Statistical

OpenAlgo Statistical Indicators Documentation

Statistical indicators analyze price data using mathematical and statistical methods to identify patterns, relationships, and forecast future price movements.

Import Statement

from openalgo import ta

Getting Market Data

from openalgo import api

client = api(api_key='your_api_key_here', host='http://127.0.0.1:5000')

# Fetch historical data
df = client.history(symbol="SBIN", 
                   exchange="NSE", 
                   interval="5m", 
                   start_date="2025-04-01", 
                   end_date="2025-04-08")

Available Statistical Indicators

Linear Regression (LINREG)

Linear Regression calculates the linear regression line for a given period using the least squares method to identify the underlying trend.

Usage

linreg_result = ta.linreg(data, period)

Parameters

data (array-like): Price data (typically closing prices)
period (int, default=14): Period for linear regression calculation

Returns

array: Linear regression values in the same format as input

Example

# Calculate 20-period Linear Regression
linreg_20 = ta.linreg(df['close'], 20)

# Add to DataFrame
df['LINREG_20'] = linreg_20

print(df[['close', 'LINREG_20']].tail())

Linear Regression Slope (LRSLOPE)

Linear Regression Slope measures the rate of change of the linear regression line, indicating the strength and direction of the trend.

Usage

slope_result = ta.lrslope(data, period=100, interval=1)

Parameters

data (array-like): Price data (typically closing prices)
period (int, default=100): Period for linear regression calculation
interval (int, default=1): Interval divisor for slope calculation

Returns

array: Slope values in the same format as input

Example

# Calculate Linear Regression Slope
slope_50 = ta.lrslope(df['close'], period=50)

# Add to DataFrame
df['LR_SLOPE_50'] = slope_50

print(df[['close', 'LR_SLOPE_50']].tail())

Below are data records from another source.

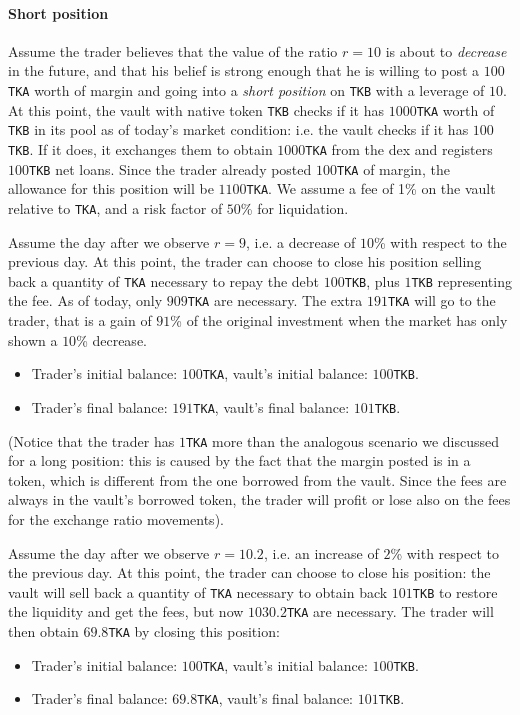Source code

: \documentclass[a4paper,10 pt]{article}
\theoremstyle{definition}
\begin{document}
\paragraph{Short position}

Assume the trader believes that the value of the ratio $r = 10$ is about to \emph{decrease} in the future, and that his belief is strong enough that he is willing to post a $100$\verb|TKA| worth of margin and going into a \emph{short position} on \verb|TKB| with a leverage of $10$. At this point, the vault with native token \verb|TKB| checks if it has $1000$\verb|TKA| worth of \verb|TKB| in its pool as of today's market condition: i.e. the vault checks if it has $100$\verb|TKB|. If it does, it exchanges them to obtain $1000$\verb|TKA| from the dex and registers $100$\verb|TKB| net loans. Since the trader already posted $100$\verb|TKA| of margin, the allowance for this position will be $1100$\verb|TKA|. We assume a fee of 1\% on the vault relative to \verb|TKA|, and a risk factor of $50$\% for liquidation.

Assume the day after we observe $r = 9$, i.e. a decrease of $10$\% with respect to the previous day. At this point, the trader can choose to close his position selling back a quantity of \verb|TKA| necessary to repay the debt $100$\verb|TKB|, plus $1$\verb|TKB| representing the fee. As of today, only $909$\verb|TKA| are necessary. The extra $191$\verb|TKA| will go to the trader, that is a gain of $91$\% of the original investment when the market has only shown a $10$\% decrease. 
\begin{itemize}
    \item Trader's initial balance: $100$\verb|TKA|, vault's initial balance: $100$\verb|TKB|.
    \item Trader's final balance: $191$\verb|TKA|, vault's final balance: $101$\verb|TKB|.
\end{itemize}
(Notice that the trader has $1$\verb|TKA| more than the analogous scenario we discussed for a long position: this is caused by the fact that the margin posted is in a token, which is different from the one borrowed from the vault. Since the fees are always in the vault's borrowed token, the trader will profit or lose also on the fees for the exchange ratio movements).

Assume the day after we observe $r = 10.2$, i.e. an increase of $2$\% with respect to the previous day.  At this point, the trader can choose to close his position: the vault will sell back a quantity of \verb|TKA| necessary to obtain back $101$\verb|TKB| to restore the liquidity and get the fees, but now $1030.2$\verb|TKA| are necessary. The trader will then obtain $69.8$\verb|TKA| by closing this position:
\begin{itemize}
    \item Trader's initial balance: $100$\verb|TKA|, vault's initial balance: $100$\verb|TKB|.
    \item Trader's final balance: $69.8$\verb|TKA|, vault's final balance: $101$\verb|TKB|.
\end{itemize}
\end{document}
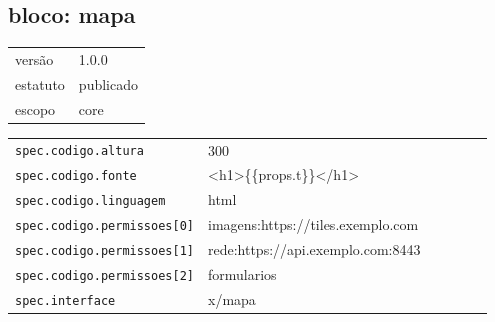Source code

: \subsection*{bloco: mapa}
\begin{tabular}{@{}ll@{}}
versão & 1.0.0 \\
estatuto & publicado \\
escopo & core \\
\end{tabular}

\begin{tabular}{@{}p{0.35\linewidth}p{0.6\linewidth}@{}}
\texttt{spec.codigo.altura} & 300 \\
\texttt{spec.codigo.fonte} & <h1>\{\{props.t\}\}</h1> \\
\texttt{spec.codigo.linguagem} & html \\
\texttt{spec.codigo.permissoes[0]} & imagens:https://tiles.exemplo.com \\
\texttt{spec.codigo.permissoes[1]} & rede:https://api.exemplo.com:8443 \\
\texttt{spec.codigo.permissoes[2]} & formularios \\
\texttt{spec.interface} & x/mapa \\
\end{tabular}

Pearson Correlation Coefficient (CORREL)

Correlation measures the statistical relationship between two data series, ranging from -1 (perfect negative correlation) to +1 (perfect positive correlation).

Usage

correlation_result = ta.correlation(data1, data2, period)

Parameters

data1 (array-like): First data series
data2 (array-like): Second data series
period (int, default=20): Period for correlation calculation

Returns

array: Correlation values in the same format as input

Example

# Calculate correlation between close and volume
correlation_20 = ta.correlation(df['close'], df['volume'], 20)

# Add to DataFrame
df['CORREL_CLOSE_VOLUME'] = correlation_20

print(df[['close', 'volume', 'CORREL_CLOSE_VOLUME']].tail())

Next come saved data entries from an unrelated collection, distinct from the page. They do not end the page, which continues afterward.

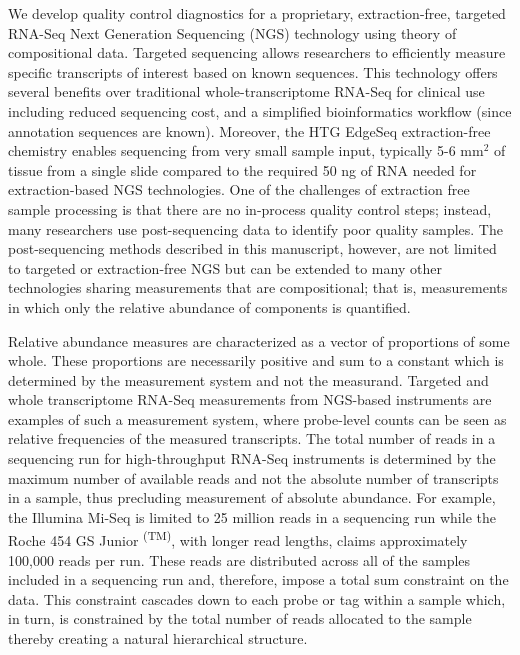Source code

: 
We develop quality control diagnostics for a proprietary, extraction-free,  targeted RNA-Seq Next Generation Sequencing (NGS) technology using theory of compositional data.  Targeted sequencing allows researchers to efficiently measure specific transcripts of interest based on known sequences.  This technology offers several benefits over traditional whole-transcriptome RNA-Seq for clinical use including reduced sequencing cost, and a simplified bioinformatics workflow (since annotation sequences are known).  Moreover, the HTG EdgeSeq extraction-free chemistry  enables sequencing from very small sample input, typically 5-6 mm$^2$ of tissue from a single slide compared to the required 50 ng of RNA needed for extraction-based NGS technologies. One of the challenges of extraction free  sample processing is that there are no in-process quality control steps; instead, many researchers use post-sequencing data to identify poor quality samples. The post-sequencing methods described in this manuscript, however, are not limited to targeted or extraction-free NGS but can be extended to many other technologies sharing measurements that are compositional; that is, measurements in which only the relative abundance of components is quantified.


Relative abundance measures are characterized as a vector of proportions of some whole.  These proportions are necessarily positive and sum to a constant which is determined by the measurement system and not the measurand.  
Targeted and whole transcriptome RNA-Seq measurements from NGS-based instruments are examples of such a measurement system, where probe-level counts can be seen as relative frequencies of the measured transcripts.   The total number of reads in a sequencing run for high-throughput RNA-Seq instruments is determined by the maximum number of available reads and not the absolute number of transcripts in a sample, thus precluding measurement of absolute abundance.  For example, the Illumina Mi-Seq is limited to 25 million reads in a sequencing run while the Roche 454 GS Junior \textsuperscript{(TM)}, with longer read lengths, claims approximately 100,000 reads per run.  These reads are distributed across all of the samples included in a sequencing run and, therefore, impose a total sum constraint on the data.  This constraint cascades down to each probe or tag within a sample which, in turn, is constrained by the total number of reads allocated to the sample thereby creating a natural hierarchical structure.

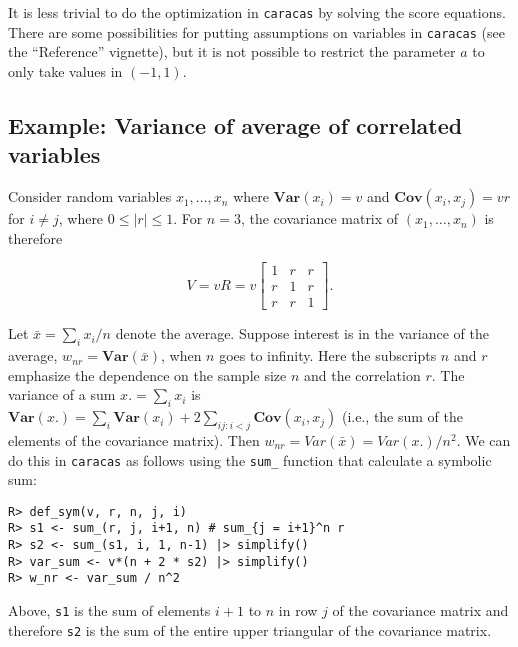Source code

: It is less trivial to do the optimization in \texttt{caracas} by solving the score equations.
There are some possibilities for putting assumptions on variables
in \texttt{caracas} (see the ``Reference'' vignette), but
it is not possible to restrict the parameter \(a\) to only take values in \((-1, 1)\).

\hypertarget{example-variance-of-average-of-correlated-variables}{%
\subsection{Example: Variance of average of correlated variables}\label{example-variance-of-average-of-correlated-variables}}

Consider random
variables \(x_1,\dots, x_n\) where \(\mathbf{Var}(x_i)=v\) and \(\mathbf{Cov}(x_i, x_j)=v r\) for \(i\not = j\), where \(0 \le |r| \le1\).
For \(n=3\), the covariance matrix of \((x_1,\dots, x_n)\) is therefore

\begin{equation}
  \label{eq:1}
  V = v R = v \left[\begin{matrix}1 & r & r\\r & 1 & r\\r & r & 1\end{matrix}\right]. 
\end{equation}

Let \(\bar x = \sum_i x_i / n\) denote the average. Suppose interest is
in the variance of the average, \(w_{nr}=\mathbf{Var}(\bar x)\), when \(n\) goes
to infinity. Here the
subscripts \(n\) and \(r\) emphasize the dependence on the sample size \(n\)
and the correlation \(r\).
The variance of a sum \(x. = \sum_i x_i\) is
\(\mathbf{Var}(x.) = \sum_i \mathbf{Var}(x_i) + 2 \sum_{ij:i<j} \mathbf{Cov}(x_i, x_j)\) (i.e., the sum of the elements of the
covariance matrix). Then \(w_{nr}=Var(\bar x) = Var(x.)/n^2\).
We can do this in \texttt{caracas} as follows using the \texttt{sum\_} function
that calculate a symbolic sum:

\begin{verbatim}
R> def_sym(v, r, n, j, i)
R> s1 <- sum_(r, j, i+1, n) # sum_{j = i+1}^n r
R> s2 <- sum_(s1, i, 1, n-1) |> simplify()
R> var_sum <- v*(n + 2 * s2) |> simplify()
R> w_nr <- var_sum / n^2
\end{verbatim}

Above, \texttt{s1} is the sum of elements \(i+1\) to \(n\) in row \(j\) of the covariance matrix
and therefore \texttt{s2} is the sum of the entire upper triangular of the covariance matrix.


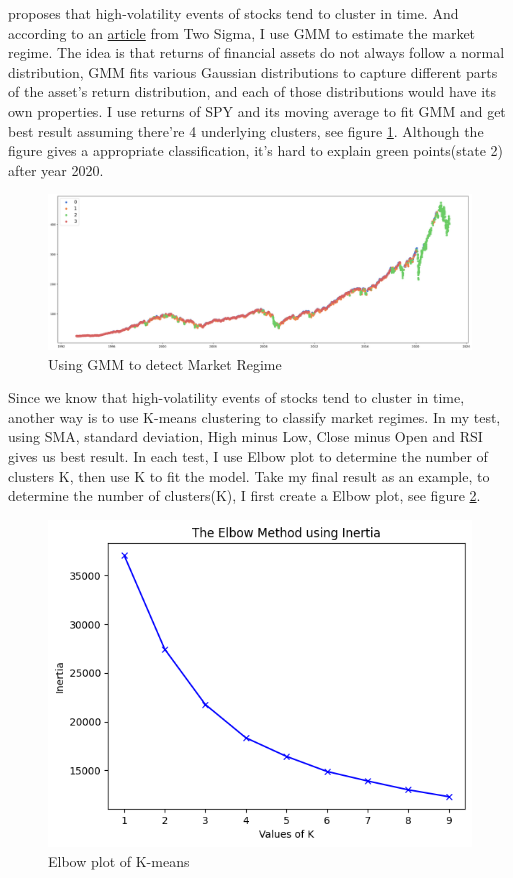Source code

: \documentclass[a4paper,12pt]{article}
\begin{document}
\cite{cont_empirical_nodate} proposes that high-volatility events of stocks tend to cluster in time. And according to an \href{https://www.twosigma.com/articles/a-machine-learning-approach-to-regime-modeling/}{article} from Two Sigma, I use GMM to estimate the market regime. The idea is that returns of financial assets do not always follow a normal distribution, GMM fits various Gaussian distributions to capture different parts of the asset’s return distribution, and each of those distributions would have its own properties. I use returns of SPY and its moving average to fit GMM and get best result assuming there're 4 underlying clusters, see figure \ref{gmm_figure}. Although the figure gives a appropriate classification, it's hard to explain green points(state 2) after year 2020.

\begin{figure}[H]
    \includegraphics[scale=0.3]{GMM_tech_indic.png}
    \caption{Using GMM to detect Market Regime}\label{gmm_figure}
\end{figure}

Since we know that high-volatility events of stocks tend to cluster in time, another way is to use K-means clustering to classify market regimes. In my test, using SMA, standard deviation, High minus Low, Close minus Open and RSI gives us best result. In each test, I use Elbow plot to determine the number of clusters K, then use K to fit the model. Take my final result as an example, to determine the number of clusters(K), I first create a Elbow plot, see figure \ref{k_clusters}.

\begin{figure}[H]
    \centering
    \includegraphics[scale=0.6]{k_clusters.png}
    \caption{Elbow plot of K-means}\label{k_clusters}
\end{figure}
\end{document}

# Calculate correlation between high and low
correlation_hl = ta.correlation(df['high'], df['low'], 15)
df['CORREL_HIGH_LOW'] = correlation_hl

Beta Coefficient (BETA)

Beta measures the volatility of a security relative to the market, indicating how much the security price moves relative to market movements.

Usage

beta_result = ta.beta(asset, market, period=252)

Parameters

asset (array-like): Asset price data
market (array-like): Market price data (benchmark)
period (int, default=252): Period for beta calculation (typically 1 year = 252 trading days)

Returns

array: Beta values in the same format as input

Example

# Assuming you have market index data
# For demonstration, we'll use another stock as market proxy
market_df = client.history(symbol="NIFTY", 
                          exchange="NSE_INDEX", 
                          interval="5m", 
                          start_date="2025-04-01", 
                          end_date="2025-04-08")

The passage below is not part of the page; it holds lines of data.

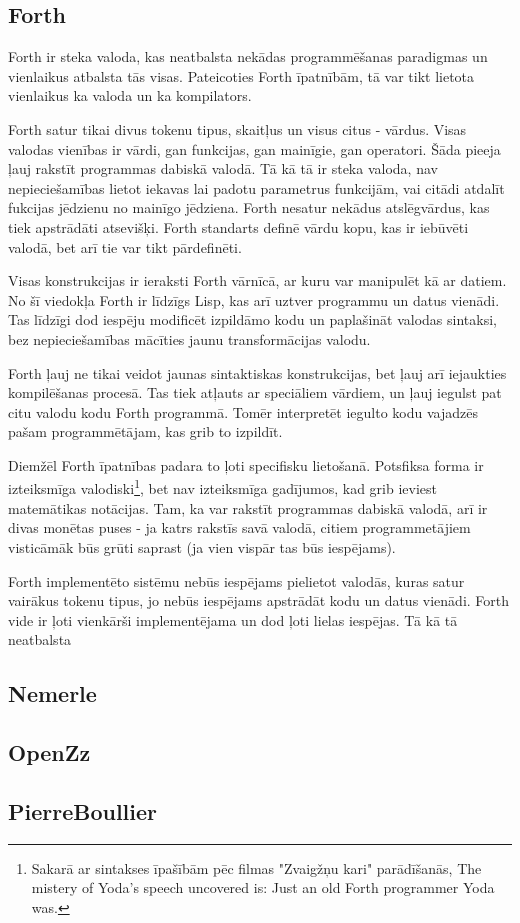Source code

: \cite{Seibel:PracticalCommonLisp}

\subsection{Forth}

Forth ir steka valoda, kas neatbalsta nekādas programmēšanas paradigmas un vienlaikus atbalsta tās visas. Pateicoties Forth īpatnībām, tā var tikt lietota vienlaikus ka valoda un ka kompilators.

Forth satur tikai divus tokenu tipus, skaitļus un visus citus - vārdus. Visas valodas vienības ir vārdi, gan funkcijas, gan mainīgie, gan operatori. Šāda pieeja ļauj rakstīt programmas dabiskā valodā. Tā kā tā ir steka valoda, nav nepieciešamības lietot iekavas lai padotu parametrus funkcijām, vai citādi atdalīt fukcijas jēdzienu no mainīgo jēdziena. Forth nesatur nekādus atslēgvārdus, kas tiek apstrādāti atsevišķi. Forth standarts definē vārdu kopu, kas ir iebūvēti valodā, bet arī tie var tikt pārdefinēti.

Visas konstrukcijas ir ieraksti Forth vārnīcā, ar kuru var manipulēt kā ar datiem. No šī viedokļa Forth ir līdzīgs Lisp, kas arī uztver programmu un datus vienādi. Tas līdzīgi dod iespēju modificēt izpildāmo kodu un paplašināt valodas sintaksi, bez nepieciešamības mācīties jaunu transformācijas valodu.

Forth ļauj ne tikai veidot jaunas sintaktiskas konstrukcijas, bet ļauj arī iejaukties kompilēšanas procesā. Tas tiek atļauts ar speciāliem vārdiem, un ļauj iegulst pat citu valodu kodu Forth programmā. Tomēr interpretēt iegulto kodu vajadzēs pašam programmētājam, kas grib to izpildīt.

Diemžēl Forth īpatnības padara to ļoti specifisku lietošanā. Potsfiksa forma ir izteiksmīga valodiski\footnote{Sakarā ar sintakses īpašībām pēc filmas "Zvaigžņu kari" parādīšanās,  The mistery of Yoda’s speech uncovered is: Just an old Forth programmer Yoda was.}, bet nav izteiksmīga gadījumos, kad grib ieviest matemātikas notācijas. Tam, ka var rakstīt programmas dabiskā valodā, arī ir divas monētas puses - ja katrs rakstīs savā valodā, citiem programmetājiem visticāmāk būs grūti saprast (ja vien vispār tas būs iespējams).

Forth implementēto sistēmu nebūs iespējams pielietot valodās, kuras satur vairākus tokenu tipus, jo nebūs iespējams apstrādāt kodu un datus vienādi. Forth vide ir ļoti vienkārši implementējama un dod ļoti lielas iespējas. Tā kā tā neatbalsta 


\subsection{Nemerle}




\subsection{OpenZz}


\subsection{PierreBoullier}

# Calculate 50-period Beta
beta_50 = ta.beta(df['close'], market_df['close'], 50)

# Add to DataFrame
df['BETA_50'] = beta_50

print(df[['close', 'BETA_50']].tail())

Variance (VAR)

Variance measures the dispersion of price data, supporting both logarithmic returns and price modes with smoothing and signal generation.

Usage

variance_result = ta.variance(data, lookback=20, mode="PR", ema_period=20, 
                             filter_lookback=20, ema_length=14, return_components=False)

Parameters

data (array-like): Price data (close prices)
lookback (int, default=20): Variance lookback period
mode (str, default="PR"): Variance mode ("LR" for Logarithmic Returns, "PR" for Price)
ema_period (int, default=20): EMA period for variance smoothing
filter_lookback (int, default=20): Lookback period for variance filter
ema_length (int, default=14): EMA length for z-score smoothing
return_components (bool, default=False): If True, returns all components

Returns

array or tuple: Variance values or (variance, ema_variance, zscore, ema_zscore, stdev) if return_components=True

Example

# Calculate basic variance
variance_20 = ta.variance(df['close'], lookback=20)
df['VARIANCE_20'] = variance_20

# Calculate variance with all components
var_components = ta.variance(df['close'], lookback=20, return_components=True)
variance, ema_var, zscore, ema_zscore, stdev = var_components

df['VARIANCE'] = variance
df['EMA_VARIANCE'] = ema_var
df['VAR_ZSCORE'] = zscore

print(df[['close', 'VARIANCE', 'EMA_VARIANCE', 'VAR_ZSCORE']].tail())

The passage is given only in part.